Rather than taking the message of Orientalism and recognizing the limits of generalization and dichotomization, I believe that some faculty and staff members are doubling down on binary characterization of the East and West, both on Israel-Palestine and on other matters. For example, I found the “Deconstructing Pinkwashing” event to not simply “unpack the usage of Pinkwashing” by deconstructing Israeli propaganda as advertised, but also make oversimplifications that homophobia is simply a white European phenomenon that was exported to the Arab and Muslim worlds through European colonialism. On advertising materials, the Arabic Department; Global Studies Department; Lecture Committee; and Office of Diversity, Equity, and Inclusion helped “make this event possible.”

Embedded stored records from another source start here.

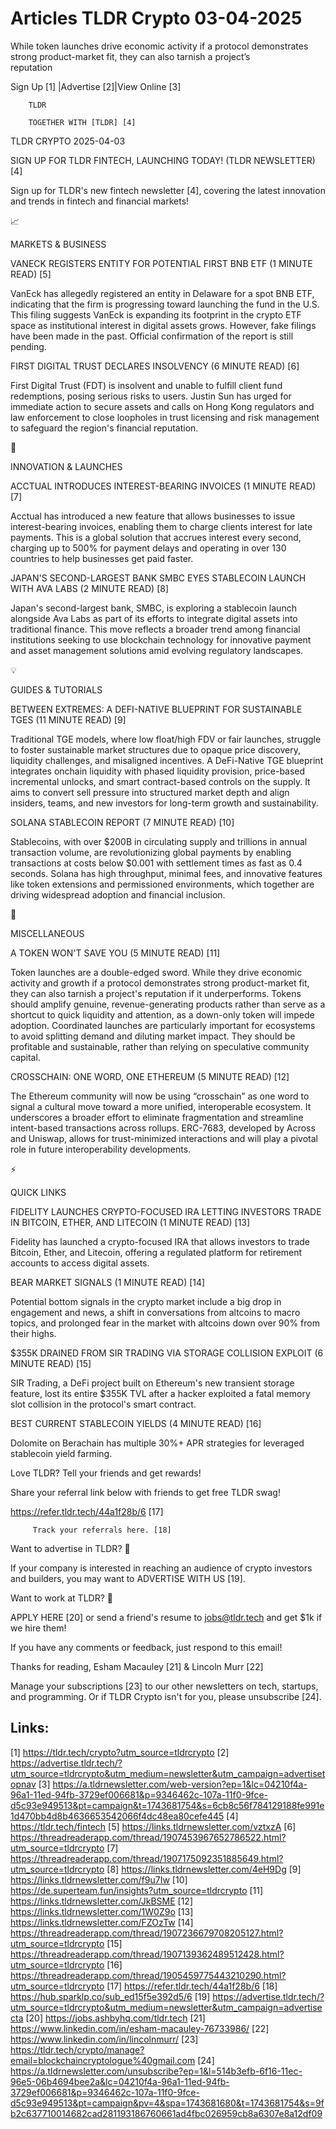 # Articles TLDR Crypto 03-04-2025

While token launches drive economic activity if a protocol
demonstrates strong product-market fit, they can also tarnish a
project’s
reputation ‌ ‌ ‌ ‌ ‌ ‌ ‌ ‌ ‌ ‌ ‌ ‌ ‌ ‌ ‌ ‌ ‌ ‌ ‌ ‌ ‌ ‌ ‌ ‌ ‌ ‌  ‌ ‌ ‌ ‌ ‌ ‌ ‌ ‌ ‌ ‌ ‌ ‌ ‌ ‌ ‌ ‌ ‌ ‌ ‌ ‌ ‌ ‌ ‌ ‌ ‌ ‌ 


 Sign Up [1] |Advertise [2]|View Online [3] 

		TLDR 

		TOGETHER WITH [TLDR] [4]

TLDR CRYPTO 2025-04-03

 SIGN UP FOR TLDR FINTECH, LAUNCHING TODAY! (TLDR NEWSLETTER) [4] 

 Sign up for TLDR's new fintech newsletter [4], covering the latest
innovation and trends in fintech and financial markets! 

📈 

MARKETS & BUSINESS

 VANECK REGISTERS ENTITY FOR POTENTIAL FIRST BNB ETF (1 MINUTE READ)
[5] 

 VanEck has allegedly registered an entity in Delaware for a spot BNB
ETF, indicating that the firm is progressing toward launching the fund
in the U.S. This filing suggests VanEck is expanding its footprint in
the crypto ETF space as institutional interest in digital assets
grows. However, fake filings have been made in the past. Official
confirmation of the report is still pending. 

 FIRST DIGITAL TRUST DECLARES INSOLVENCY (6 MINUTE READ) [6] 

 First Digital Trust (FDT) is insolvent and unable to fulfill client
fund redemptions, posing serious risks to users. Justin Sun has urged
for immediate action to secure assets and calls on Hong Kong
regulators and law enforcement to close loopholes in trust licensing
and risk management to safeguard the region's financial reputation. 

🚀 

INNOVATION & LAUNCHES

 ACCTUAL INTRODUCES INTEREST-BEARING INVOICES (1 MINUTE READ) [7] 

 Acctual has introduced a new feature that allows businesses to issue
interest-bearing invoices, enabling them to charge clients interest
for late payments. This is a global solution that accrues interest
every second, charging up to 500% for payment delays and operating in
over 130 countries to help businesses get paid faster. 

 JAPAN'S SECOND-LARGEST BANK SMBC EYES STABLECOIN LAUNCH WITH AVA LABS
(2 MINUTE READ) [8] 

 Japan's second-largest bank, SMBC, is exploring a stablecoin launch
alongside Ava Labs as part of its efforts to integrate digital assets
into traditional finance. This move reflects a broader trend among
financial institutions seeking to use blockchain technology for
innovative payment and asset management solutions amid evolving
regulatory landscapes. 

💡 

GUIDES & TUTORIALS

 BETWEEN EXTREMES: A DEFI-NATIVE BLUEPRINT FOR SUSTAINABLE TGES (11
MINUTE READ) [9] 

 Traditional TGE models, where low float/high FDV or fair launches,
struggle to foster sustainable market structures due to opaque price
discovery, liquidity challenges, and misaligned incentives. A
DeFi-Native TGE blueprint integrates onchain liquidity with phased
liquidity provision, price-based incremental unlocks, and smart
contract-based controls on the supply. It aims to convert sell
pressure into structured market depth and align insiders, teams, and
new investors for long-term growth and sustainability. 

 SOLANA STABLECOIN REPORT (7 MINUTE READ) [10] 

 Stablecoins, with over $200B in circulating supply and trillions in
annual transaction volume, are revolutionizing global payments by
enabling transactions at costs below $0.001 with settlement times as
fast as 0.4 seconds. Solana has high throughput, minimal fees, and
innovative features like token extensions and permissioned
environments, which together are driving widespread adoption and
financial inclusion. 

🦄 

MISCELLANEOUS

 A TOKEN WON'T SAVE YOU (5 MINUTE READ) [11] 

 Token launches are a double-edged sword. While they drive economic
activity and growth if a protocol demonstrates strong product-market
fit, they can also tarnish a project's reputation if it underperforms.
Tokens should amplify genuine, revenue-generating products rather than
serve as a shortcut to quick liquidity and attention, as a down-only
token will impede adoption. Coordinated launches are particularly
important for ecosystems to avoid splitting demand and diluting market
impact. They should be profitable and sustainable, rather than relying
on speculative community capital. 

 CROSSCHAIN: ONE WORD, ONE ETHEREUM (5 MINUTE READ) [12] 

 The Ethereum community will now be using “crosschain” as one word
to signal a cultural move toward a more unified, interoperable
ecosystem. It underscores a broader effort to eliminate fragmentation
and streamline intent-based transactions across rollups. ERC-7683,
developed by Across and Uniswap, allows for trust-minimized
interactions and will play a pivotal role in future interoperability
developments. 

⚡ 

QUICK LINKS

 FIDELITY LAUNCHES CRYPTO-FOCUSED IRA LETTING INVESTORS TRADE IN
BITCOIN, ETHER, AND LITECOIN (1 MINUTE READ) [13] 

 Fidelity has launched a crypto-focused IRA that allows investors to
trade Bitcoin, Ether, and Litecoin, offering a regulated platform for
retirement accounts to access digital assets. 

 BEAR MARKET SIGNALS (1 MINUTE READ) [14] 

 Potential bottom signals in the crypto market include a big drop in
engagement and news, a shift in conversations from altcoins to macro
topics, and prolonged fear in the market with altcoins down over 90%
from their highs. 

 $355K DRAINED FROM SIR TRADING VIA STORAGE COLLISION EXPLOIT (6
MINUTE READ) [15] 

 SIR Trading, a DeFi project built on Ethereum's new transient storage
feature, lost its entire $355K TVL after a hacker exploited a fatal
memory slot collision in the protocol's smart contract. 

 BEST CURRENT STABLECOIN YIELDS (4 MINUTE READ) [16] 

 Dolomite on Berachain has multiple 30%+ APR strategies for leveraged
stablecoin yield farming. 

Love TLDR? Tell your friends and get rewards!

 Share your referral link below with friends to get free TLDR swag! 

 https://refer.tldr.tech/44a1f28b/6 [17] 

		 Track your referrals here. [18] 

Want to advertise in TLDR? 📰

 If your company is interested in reaching an audience of crypto
investors and builders, you may want to ADVERTISE WITH US [19]. 

Want to work at TLDR? 💼

 APPLY HERE [20] or send a friend's resume to jobs@tldr.tech and get
$1k if we hire them! 

 If you have any comments or feedback, just respond to this email! 

Thanks for reading, 
Esham Macauley [21] & Lincoln Murr [22] 

 Manage your subscriptions [23] to our other newsletters on tech,
startups, and programming. Or if TLDR Crypto isn't for you, please
unsubscribe [24]. 

 

Links:
------
[1] https://tldr.tech/crypto?utm_source=tldrcrypto
[2] https://advertise.tldr.tech/?utm_source=tldrcrypto&utm_medium=newsletter&utm_campaign=advertisetopnav
[3] https://a.tldrnewsletter.com/web-version?ep=1&lc=04210f4a-96a1-11ed-94fb-3729ef006681&p=9346462c-107a-11f0-9fce-d5c93e949513&pt=campaign&t=1743681754&s=6cb8c56f784129188fe991e1d470bb4d8b4636653542066f4dc48ea80cefe445
[4] https://tldr.tech/fintech
[5] https://links.tldrnewsletter.com/vztxzA
[6] https://threadreaderapp.com/thread/1907453967652786522.html?utm_source=tldrcrypto
[7] https://threadreaderapp.com/thread/1907175092351885649.html?utm_source=tldrcrypto
[8] https://links.tldrnewsletter.com/4eH9Dg
[9] https://links.tldrnewsletter.com/f9u7Iw
[10] https://de.superteam.fun/insights?utm_source=tldrcrypto
[11] https://links.tldrnewsletter.com/JkBSME
[12] https://links.tldrnewsletter.com/1W0Z9o
[13] https://links.tldrnewsletter.com/FZOzTw
[14] https://threadreaderapp.com/thread/1907236679708205127.html?utm_source=tldrcrypto
[15] https://threadreaderapp.com/thread/1907139362489512428.html?utm_source=tldrcrypto
[16] https://threadreaderapp.com/thread/1905459775443210290.html?utm_source=tldrcrypto
[17] https://refer.tldr.tech/44a1f28b/6
[18] https://hub.sparklp.co/sub_ed15f5e392d5/6
[19] https://advertise.tldr.tech/?utm_source=tldrcrypto&utm_medium=newsletter&utm_campaign=advertisecta
[20] https://jobs.ashbyhq.com/tldr.tech
[21] https://www.linkedin.com/in/esham-macauley-76733986/
[22] https://www.linkedin.com/in/lincolnmurr/
[23] https://tldr.tech/crypto/manage?email=blockchaincryptologue%40gmail.com
[24] https://a.tldrnewsletter.com/unsubscribe?ep=1&l=514b3efb-6f16-11ec-96e5-06b4694bee2a&lc=04210f4a-96a1-11ed-94fb-3729ef006681&p=9346462c-107a-11f0-9fce-d5c93e949513&pt=campaign&pv=4&spa=1743681680&t=1743681754&s=9fb2c637710014682cad281193186760661ad4fbc026959cb8a6307e8a12df09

This approach may be a well-meaning attempt at countering harmful narratives in academia and in the media, but I do not believe that it is reflective of the approach that Said took. In the article “Orientalism Reconsidered,” Said expresses his desire to move beyond binary thinking, taking “the extreme position of entirely refusing designations like ‘Orient’ and ‘Occident.’”
Said supported efforts to bring Israelis and Palestinians together. In The End of the Peace Process, Said calls on Palestinians “to express their case directly to Israelis in public forums” by adopting “a strategy with like-minded Israelis.” One of the projects that Said undertook in his final years was the founding of the West-Eastern Divan orchestra with Daniel Barenboim in order to promote intercultural dialogue between Arab, Israeli, and Palestinian musicians, alongside musicians of other origins.
In “Music at the Limits,” Said expresses his opposition to complete anti-normalization, writing, “It has been a stupid and wasteful policy for so many years to use phrases like ‘the Zionist entity’ and completely refuse to understand and analyze Israel and Israelis.”
“The point is not simply to belong to one side or the other because one is told to be, but to choose carefully and to make judgements that render what is just and due to every aspect of the situation,” Said wrote. “The purpose of education is not to accumulate facts or memorize the ‘correct’ answer, but rather to learn how to think critically for oneself and to understand the meaning of things for oneself,” Said continues, echoing the College’s stated mission of encouraging students “to seek out criticism of their own ideas, and to appreciate the virtues of personal and intellectual humility.”
SJP has every right to express its opinions on this campus. But, I believe that faculty and staff engagement in the programming of SJP, a group that fundamentally opposes dialogue, is undermining the College’s stated mission “to open minds and deepen human empathy,” recognizing that “so many of the world’s problems — from racism, to sectarian and nationalistic violence, to everyday forms of disrespect — stem from a failure to imagine our way into the lives of other people, a failure to understand the beliefs and contingencies that shape their lives, a failure to hear the stories that other people are trying to tell us.”
I commend the faculty and staff who continue to live up to the College’s stated mission at all times, and I look forward to seeing the College recommit itself to its values.
Jonathan Breibart ’24 is a political science, classics, and Arabic studies triple major and is from London, U.K.